■ RECORDED DATA
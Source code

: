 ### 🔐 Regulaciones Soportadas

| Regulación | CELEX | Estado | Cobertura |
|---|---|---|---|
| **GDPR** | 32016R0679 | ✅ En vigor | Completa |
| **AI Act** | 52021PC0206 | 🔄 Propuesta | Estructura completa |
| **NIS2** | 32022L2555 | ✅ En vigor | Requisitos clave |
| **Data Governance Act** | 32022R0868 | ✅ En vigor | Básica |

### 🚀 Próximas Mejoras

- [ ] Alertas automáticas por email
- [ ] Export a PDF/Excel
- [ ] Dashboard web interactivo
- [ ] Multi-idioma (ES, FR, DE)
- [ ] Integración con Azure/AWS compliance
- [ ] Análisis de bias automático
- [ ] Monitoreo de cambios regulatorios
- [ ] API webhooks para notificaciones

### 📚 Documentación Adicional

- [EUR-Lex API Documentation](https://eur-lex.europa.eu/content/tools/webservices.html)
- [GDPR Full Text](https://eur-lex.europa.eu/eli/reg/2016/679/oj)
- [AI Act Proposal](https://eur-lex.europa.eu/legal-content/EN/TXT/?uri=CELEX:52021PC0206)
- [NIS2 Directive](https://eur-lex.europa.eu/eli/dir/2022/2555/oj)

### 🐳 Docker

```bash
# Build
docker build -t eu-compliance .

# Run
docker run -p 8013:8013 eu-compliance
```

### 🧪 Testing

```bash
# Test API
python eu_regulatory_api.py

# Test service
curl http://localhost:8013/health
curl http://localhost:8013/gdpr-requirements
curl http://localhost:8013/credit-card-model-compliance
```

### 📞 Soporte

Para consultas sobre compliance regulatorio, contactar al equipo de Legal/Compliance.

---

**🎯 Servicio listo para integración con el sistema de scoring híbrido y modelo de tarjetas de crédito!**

■ WHAT IS REQUIRED
Review the preceding data and report every line that includes the string "content".

■ RESULT
- [EUR-Lex API Documentation](https://eur-lex.europa.eu/content/tools/webservices.html)
- [AI Act Proposal](https://eur-lex.europa.eu/legal-content/EN/TXT/?uri=CELEX:52021PC0206)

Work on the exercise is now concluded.